Baumfeld et al[74], 2008	Retrospective review	There was significantly more femoral tunnel widening associated with the use of the endobutton suspensory fixation system compared to the use of double cross-pins fixation.
Milano et al[64], 2006	Biomechanical analysis	Corticocancellous suspension fixation offer the best results in terms of graft elongation, fixation strength, and stiffness. Cancellous suspension fixation was homogeneous with other suspension fixation mechanisms but significantly weaker. Interference screws, both metallic and absorbable, showed low failure load but greatest graft elongation.
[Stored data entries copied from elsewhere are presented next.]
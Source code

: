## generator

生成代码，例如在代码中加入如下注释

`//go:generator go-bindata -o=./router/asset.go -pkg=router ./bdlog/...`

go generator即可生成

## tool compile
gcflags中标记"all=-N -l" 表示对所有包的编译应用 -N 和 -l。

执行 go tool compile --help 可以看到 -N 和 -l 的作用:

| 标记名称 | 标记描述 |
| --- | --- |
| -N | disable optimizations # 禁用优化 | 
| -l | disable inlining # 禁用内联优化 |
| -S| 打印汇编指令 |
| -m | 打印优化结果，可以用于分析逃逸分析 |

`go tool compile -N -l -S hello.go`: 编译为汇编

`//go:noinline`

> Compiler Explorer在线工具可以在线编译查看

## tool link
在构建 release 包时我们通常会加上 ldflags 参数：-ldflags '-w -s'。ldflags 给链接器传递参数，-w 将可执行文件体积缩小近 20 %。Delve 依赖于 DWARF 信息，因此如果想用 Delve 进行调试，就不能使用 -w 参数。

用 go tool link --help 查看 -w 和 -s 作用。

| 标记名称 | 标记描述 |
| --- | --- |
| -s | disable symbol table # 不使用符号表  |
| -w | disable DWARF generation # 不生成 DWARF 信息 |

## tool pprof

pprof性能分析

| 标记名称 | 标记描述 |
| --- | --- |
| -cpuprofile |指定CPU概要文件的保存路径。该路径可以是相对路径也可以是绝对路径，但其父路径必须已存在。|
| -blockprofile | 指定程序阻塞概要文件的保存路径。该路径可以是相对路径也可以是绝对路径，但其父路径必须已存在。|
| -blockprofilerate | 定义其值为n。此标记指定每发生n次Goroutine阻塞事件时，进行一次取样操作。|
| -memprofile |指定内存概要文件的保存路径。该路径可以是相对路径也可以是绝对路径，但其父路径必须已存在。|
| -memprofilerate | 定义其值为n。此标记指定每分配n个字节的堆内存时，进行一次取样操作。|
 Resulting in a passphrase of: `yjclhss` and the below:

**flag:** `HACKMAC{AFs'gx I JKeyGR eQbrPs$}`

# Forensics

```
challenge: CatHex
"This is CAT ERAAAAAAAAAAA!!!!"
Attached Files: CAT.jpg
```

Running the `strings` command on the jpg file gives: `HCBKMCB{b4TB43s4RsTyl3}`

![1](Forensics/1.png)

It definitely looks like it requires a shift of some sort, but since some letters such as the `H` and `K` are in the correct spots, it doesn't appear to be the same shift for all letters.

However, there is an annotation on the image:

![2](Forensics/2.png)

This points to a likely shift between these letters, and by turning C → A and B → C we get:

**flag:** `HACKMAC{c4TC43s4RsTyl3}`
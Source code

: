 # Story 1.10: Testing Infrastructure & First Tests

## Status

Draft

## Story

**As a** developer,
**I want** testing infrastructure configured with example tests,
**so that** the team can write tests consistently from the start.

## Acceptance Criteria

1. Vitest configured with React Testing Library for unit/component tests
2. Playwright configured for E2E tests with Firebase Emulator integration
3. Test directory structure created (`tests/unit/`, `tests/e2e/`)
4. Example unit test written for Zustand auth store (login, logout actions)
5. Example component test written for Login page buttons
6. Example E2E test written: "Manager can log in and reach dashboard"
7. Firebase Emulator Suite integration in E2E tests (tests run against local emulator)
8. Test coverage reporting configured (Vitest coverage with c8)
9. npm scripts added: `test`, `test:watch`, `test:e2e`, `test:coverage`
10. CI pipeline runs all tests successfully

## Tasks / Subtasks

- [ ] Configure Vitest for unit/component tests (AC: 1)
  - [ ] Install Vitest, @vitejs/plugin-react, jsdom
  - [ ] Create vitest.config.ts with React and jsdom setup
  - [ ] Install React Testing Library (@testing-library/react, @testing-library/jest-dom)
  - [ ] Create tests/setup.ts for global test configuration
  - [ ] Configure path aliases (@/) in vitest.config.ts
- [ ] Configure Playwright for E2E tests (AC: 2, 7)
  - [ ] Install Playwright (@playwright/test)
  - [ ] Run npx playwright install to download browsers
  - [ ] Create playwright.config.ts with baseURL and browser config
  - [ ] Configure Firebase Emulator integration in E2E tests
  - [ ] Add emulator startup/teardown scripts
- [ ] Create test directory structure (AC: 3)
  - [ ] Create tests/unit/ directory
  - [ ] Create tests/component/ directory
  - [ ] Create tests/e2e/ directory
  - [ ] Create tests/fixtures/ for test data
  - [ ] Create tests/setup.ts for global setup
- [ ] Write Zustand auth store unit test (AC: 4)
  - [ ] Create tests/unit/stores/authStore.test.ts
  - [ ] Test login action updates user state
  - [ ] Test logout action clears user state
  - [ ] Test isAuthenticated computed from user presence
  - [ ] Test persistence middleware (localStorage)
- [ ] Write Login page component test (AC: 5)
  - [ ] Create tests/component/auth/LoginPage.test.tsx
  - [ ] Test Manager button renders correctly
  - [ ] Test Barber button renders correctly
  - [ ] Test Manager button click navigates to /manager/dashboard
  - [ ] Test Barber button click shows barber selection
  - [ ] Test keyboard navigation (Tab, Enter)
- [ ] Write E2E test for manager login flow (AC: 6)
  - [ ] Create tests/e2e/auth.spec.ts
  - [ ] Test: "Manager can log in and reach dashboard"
Sabat et al[75], 2011	Level II, prospective comparative study	Femoral tunnel widening was significantly less in the Transfix group compared with the endobutton group.
Saygi et al[76], 2015	Therapeutic case series, level IV	Undersize drilling technique is preferred in button fixation in order to reduce tunnel widening and improve clinical satisfaction.
Shen et al[77], 2008	Biomechanical comparison study	The cross-pin fixation is a good option for early aggressive rehabilitation following ACL reconstruction due to has significantly less displacement of femur–graft–tibia complex than that of endobutton-CL fixation in response to the cyclic loading test.
Vertullo et al[78], 2019	Controlled laboratory study	The suspensory fixation constructs exhibited small yet statistically significant biomechanical differences among each other. Tibial screw fixation had lower ultimate failure load and higher total elongation.

ALSF: Adjustable-loop suspensory fixation; IKDC: International Knee Documentation Committee; ACLR: Anterior cruciate ligament rupture; ACL: Anterior cruciate ligament; CL: Cruciate ligament.